■ TRY IT: Look for the string "space" in the listing below and copy every line in which it appears.

■ SUPPLIED MATERIAL:
+ + + + + + +
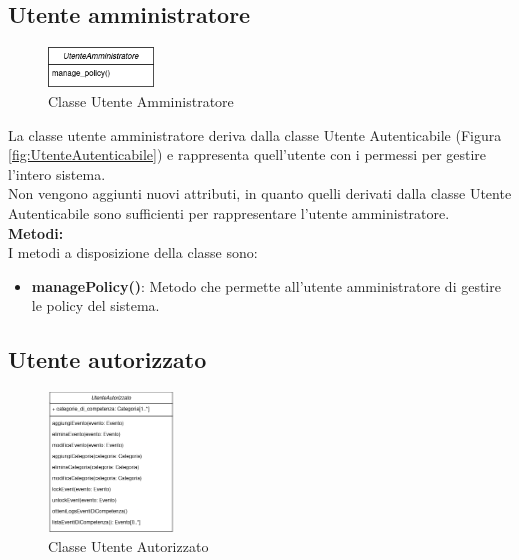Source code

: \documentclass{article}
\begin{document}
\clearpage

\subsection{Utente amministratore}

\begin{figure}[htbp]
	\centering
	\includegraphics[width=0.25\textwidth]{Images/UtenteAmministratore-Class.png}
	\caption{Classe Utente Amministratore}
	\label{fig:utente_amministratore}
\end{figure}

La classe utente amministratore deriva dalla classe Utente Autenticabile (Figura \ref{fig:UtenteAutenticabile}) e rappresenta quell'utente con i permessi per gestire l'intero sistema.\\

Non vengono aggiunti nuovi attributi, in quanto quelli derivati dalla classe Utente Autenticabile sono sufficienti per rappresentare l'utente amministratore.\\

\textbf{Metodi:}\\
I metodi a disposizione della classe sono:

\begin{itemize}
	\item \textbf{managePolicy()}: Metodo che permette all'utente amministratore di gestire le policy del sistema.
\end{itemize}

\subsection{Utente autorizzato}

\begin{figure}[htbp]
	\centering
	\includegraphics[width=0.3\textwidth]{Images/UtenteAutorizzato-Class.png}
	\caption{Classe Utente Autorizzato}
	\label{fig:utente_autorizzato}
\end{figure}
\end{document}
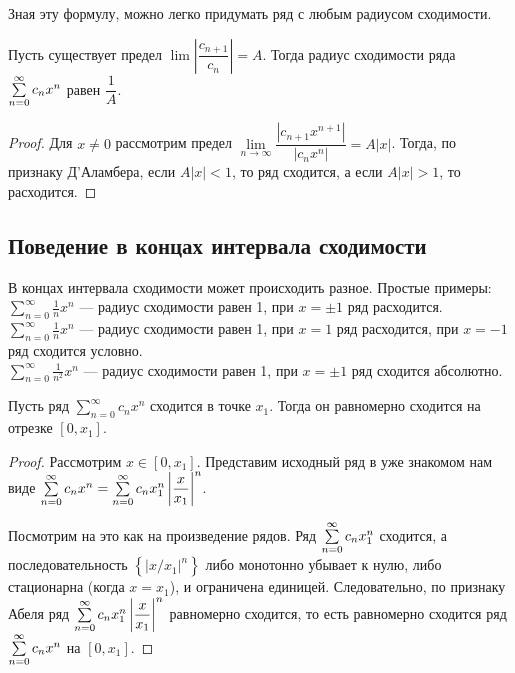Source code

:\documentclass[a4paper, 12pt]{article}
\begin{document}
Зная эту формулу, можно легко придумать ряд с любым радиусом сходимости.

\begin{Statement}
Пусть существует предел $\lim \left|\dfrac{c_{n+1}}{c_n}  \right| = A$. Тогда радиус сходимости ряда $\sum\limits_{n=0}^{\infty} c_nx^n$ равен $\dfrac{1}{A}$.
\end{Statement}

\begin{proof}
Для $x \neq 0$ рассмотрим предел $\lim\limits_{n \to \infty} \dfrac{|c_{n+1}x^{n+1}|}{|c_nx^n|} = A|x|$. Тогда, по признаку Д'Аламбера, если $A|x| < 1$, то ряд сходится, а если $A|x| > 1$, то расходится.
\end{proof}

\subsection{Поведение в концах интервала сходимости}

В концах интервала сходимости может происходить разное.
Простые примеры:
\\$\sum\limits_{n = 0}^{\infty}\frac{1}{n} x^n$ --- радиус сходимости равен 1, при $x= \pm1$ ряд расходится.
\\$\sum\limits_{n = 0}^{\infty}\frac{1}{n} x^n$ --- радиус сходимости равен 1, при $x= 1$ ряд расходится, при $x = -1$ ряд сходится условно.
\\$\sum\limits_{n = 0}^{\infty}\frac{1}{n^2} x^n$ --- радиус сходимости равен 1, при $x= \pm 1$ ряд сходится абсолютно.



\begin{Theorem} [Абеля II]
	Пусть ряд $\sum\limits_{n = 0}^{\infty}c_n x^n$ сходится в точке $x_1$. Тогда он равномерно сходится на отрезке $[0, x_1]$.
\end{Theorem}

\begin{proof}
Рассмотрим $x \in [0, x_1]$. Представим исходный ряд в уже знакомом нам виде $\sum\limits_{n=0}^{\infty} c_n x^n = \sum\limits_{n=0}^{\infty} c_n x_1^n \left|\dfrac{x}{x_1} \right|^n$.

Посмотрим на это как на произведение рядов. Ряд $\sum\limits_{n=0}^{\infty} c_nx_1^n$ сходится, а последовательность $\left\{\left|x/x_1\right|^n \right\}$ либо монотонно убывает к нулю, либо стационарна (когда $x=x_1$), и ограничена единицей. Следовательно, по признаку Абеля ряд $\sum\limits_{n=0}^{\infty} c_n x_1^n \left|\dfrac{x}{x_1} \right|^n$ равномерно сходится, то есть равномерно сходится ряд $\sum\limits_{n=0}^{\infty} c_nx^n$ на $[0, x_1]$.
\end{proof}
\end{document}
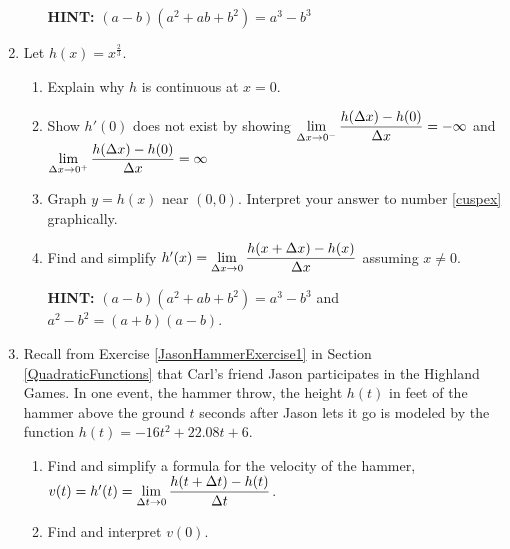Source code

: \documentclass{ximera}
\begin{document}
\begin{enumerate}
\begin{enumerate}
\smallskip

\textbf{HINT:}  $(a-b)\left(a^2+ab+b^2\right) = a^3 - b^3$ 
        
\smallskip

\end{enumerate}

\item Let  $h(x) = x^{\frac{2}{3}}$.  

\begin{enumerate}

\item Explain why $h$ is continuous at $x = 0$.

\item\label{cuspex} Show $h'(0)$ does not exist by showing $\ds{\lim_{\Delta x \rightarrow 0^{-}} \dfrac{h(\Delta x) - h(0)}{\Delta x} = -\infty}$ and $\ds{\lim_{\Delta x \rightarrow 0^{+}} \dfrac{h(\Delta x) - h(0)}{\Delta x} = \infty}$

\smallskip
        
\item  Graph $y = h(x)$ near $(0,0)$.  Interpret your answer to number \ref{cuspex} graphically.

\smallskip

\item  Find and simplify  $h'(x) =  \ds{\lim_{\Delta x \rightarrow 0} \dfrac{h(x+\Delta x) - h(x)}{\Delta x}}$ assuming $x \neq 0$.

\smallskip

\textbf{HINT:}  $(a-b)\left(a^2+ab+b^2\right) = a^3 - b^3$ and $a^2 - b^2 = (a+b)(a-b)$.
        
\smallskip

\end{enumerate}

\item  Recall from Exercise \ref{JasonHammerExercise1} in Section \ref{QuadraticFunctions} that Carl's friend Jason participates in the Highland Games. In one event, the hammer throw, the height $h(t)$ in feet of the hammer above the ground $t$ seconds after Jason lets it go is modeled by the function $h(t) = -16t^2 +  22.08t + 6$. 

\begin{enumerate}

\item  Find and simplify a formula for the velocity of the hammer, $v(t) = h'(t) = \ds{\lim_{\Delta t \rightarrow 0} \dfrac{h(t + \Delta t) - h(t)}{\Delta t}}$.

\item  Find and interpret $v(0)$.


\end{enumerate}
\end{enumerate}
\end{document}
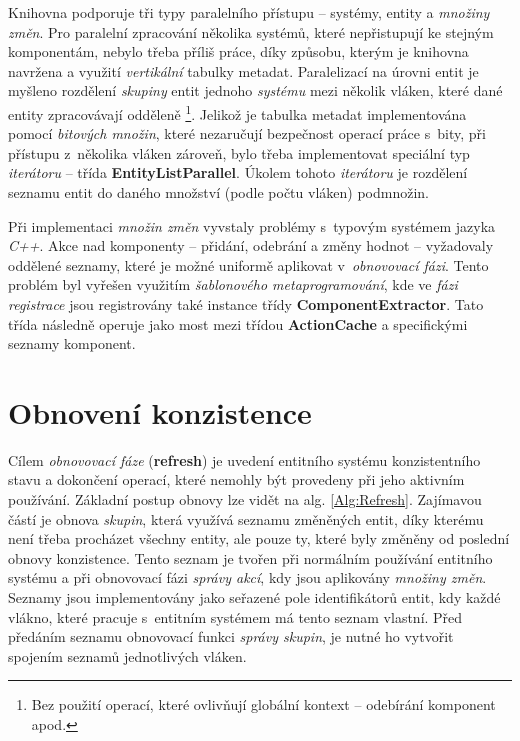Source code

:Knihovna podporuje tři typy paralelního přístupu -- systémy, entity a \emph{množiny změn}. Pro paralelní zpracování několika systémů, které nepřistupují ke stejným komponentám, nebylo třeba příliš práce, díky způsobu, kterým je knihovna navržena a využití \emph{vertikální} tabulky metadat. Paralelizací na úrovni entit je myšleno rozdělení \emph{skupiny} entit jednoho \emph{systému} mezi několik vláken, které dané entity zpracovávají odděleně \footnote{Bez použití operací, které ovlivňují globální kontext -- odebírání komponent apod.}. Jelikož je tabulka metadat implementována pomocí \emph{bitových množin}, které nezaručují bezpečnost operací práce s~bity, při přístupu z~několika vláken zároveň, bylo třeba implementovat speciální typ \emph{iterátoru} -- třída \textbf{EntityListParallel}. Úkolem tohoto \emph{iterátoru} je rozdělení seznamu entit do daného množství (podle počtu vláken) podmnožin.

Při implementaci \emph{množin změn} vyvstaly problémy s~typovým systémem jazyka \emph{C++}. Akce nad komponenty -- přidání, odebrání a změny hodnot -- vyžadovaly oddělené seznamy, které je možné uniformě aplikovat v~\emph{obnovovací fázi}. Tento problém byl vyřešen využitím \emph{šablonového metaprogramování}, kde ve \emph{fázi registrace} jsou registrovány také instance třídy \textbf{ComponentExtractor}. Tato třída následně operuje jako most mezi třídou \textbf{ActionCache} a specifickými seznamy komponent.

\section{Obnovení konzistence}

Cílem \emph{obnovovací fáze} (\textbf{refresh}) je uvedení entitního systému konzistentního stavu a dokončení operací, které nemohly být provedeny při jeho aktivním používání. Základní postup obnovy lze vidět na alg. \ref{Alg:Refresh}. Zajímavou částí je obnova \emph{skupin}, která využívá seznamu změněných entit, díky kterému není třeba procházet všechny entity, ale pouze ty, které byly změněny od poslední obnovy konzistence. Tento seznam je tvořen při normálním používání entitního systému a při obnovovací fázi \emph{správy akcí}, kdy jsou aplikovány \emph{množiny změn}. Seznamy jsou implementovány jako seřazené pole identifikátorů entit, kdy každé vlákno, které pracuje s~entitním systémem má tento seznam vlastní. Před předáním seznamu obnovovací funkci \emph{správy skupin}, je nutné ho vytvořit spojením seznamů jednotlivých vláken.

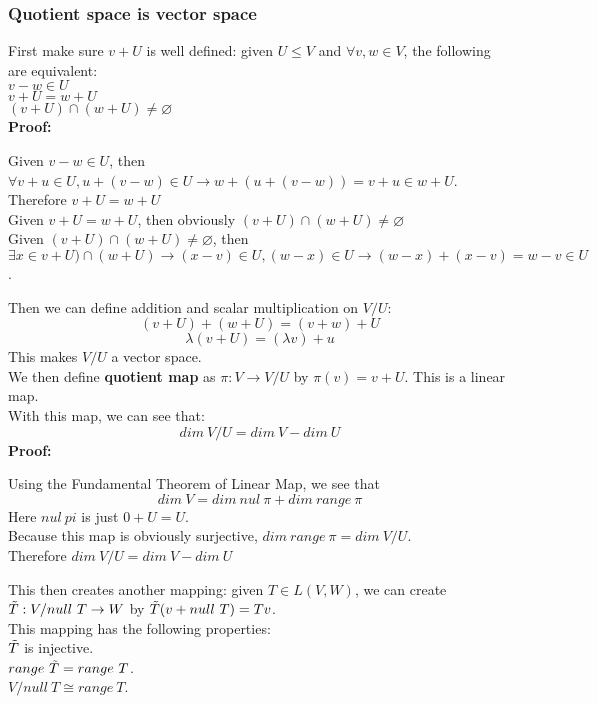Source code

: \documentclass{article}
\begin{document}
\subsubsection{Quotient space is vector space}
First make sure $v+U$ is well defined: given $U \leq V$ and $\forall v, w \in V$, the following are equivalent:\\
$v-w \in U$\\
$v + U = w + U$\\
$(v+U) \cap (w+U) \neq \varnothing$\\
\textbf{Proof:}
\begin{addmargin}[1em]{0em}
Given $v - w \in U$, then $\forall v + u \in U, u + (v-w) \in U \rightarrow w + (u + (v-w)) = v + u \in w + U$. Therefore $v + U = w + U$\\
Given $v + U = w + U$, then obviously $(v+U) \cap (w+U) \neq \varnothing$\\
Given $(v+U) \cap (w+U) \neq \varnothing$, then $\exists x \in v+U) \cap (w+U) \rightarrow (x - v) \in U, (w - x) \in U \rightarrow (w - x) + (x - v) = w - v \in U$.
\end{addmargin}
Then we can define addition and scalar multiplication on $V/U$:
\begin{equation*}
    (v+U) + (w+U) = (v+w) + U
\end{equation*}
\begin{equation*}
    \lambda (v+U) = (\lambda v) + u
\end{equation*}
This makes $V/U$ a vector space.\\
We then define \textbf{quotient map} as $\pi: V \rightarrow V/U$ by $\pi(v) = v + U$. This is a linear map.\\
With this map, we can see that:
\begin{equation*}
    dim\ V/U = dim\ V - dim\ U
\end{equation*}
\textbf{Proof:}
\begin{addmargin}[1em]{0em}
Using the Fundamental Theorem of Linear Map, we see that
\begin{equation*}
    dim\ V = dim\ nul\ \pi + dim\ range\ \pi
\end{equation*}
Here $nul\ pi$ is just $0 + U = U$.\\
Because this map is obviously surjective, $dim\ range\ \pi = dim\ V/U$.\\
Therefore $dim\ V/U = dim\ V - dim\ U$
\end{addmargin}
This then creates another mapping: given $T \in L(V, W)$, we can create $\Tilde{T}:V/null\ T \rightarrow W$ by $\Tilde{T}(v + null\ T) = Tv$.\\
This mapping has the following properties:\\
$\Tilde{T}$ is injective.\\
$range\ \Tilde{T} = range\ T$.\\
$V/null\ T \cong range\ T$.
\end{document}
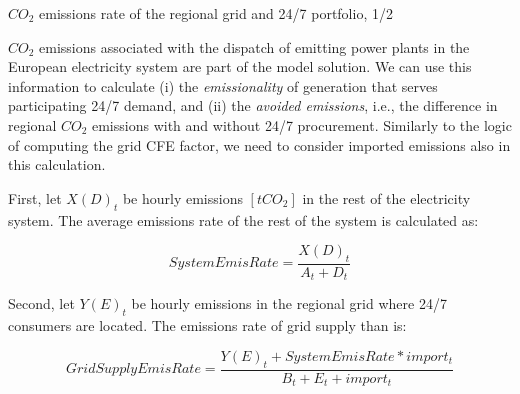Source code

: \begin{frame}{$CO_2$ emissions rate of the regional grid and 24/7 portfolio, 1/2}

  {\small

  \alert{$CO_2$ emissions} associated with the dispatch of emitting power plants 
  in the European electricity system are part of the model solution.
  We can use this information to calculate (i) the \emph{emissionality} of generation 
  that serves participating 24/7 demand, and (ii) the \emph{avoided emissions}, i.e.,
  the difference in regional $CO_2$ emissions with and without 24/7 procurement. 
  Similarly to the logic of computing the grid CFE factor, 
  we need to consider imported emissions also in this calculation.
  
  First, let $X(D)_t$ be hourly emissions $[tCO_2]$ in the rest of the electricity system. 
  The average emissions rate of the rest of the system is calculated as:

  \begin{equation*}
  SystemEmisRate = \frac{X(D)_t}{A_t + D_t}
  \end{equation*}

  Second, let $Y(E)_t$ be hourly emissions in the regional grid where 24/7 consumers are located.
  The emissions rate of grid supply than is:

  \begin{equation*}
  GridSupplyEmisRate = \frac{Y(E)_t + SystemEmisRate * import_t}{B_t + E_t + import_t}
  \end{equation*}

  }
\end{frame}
+ + + + + + +
■ SOLUTION BELOW:
\subsubsection{Quotient space is vector space}
This makes $V/U$ a vector space.\\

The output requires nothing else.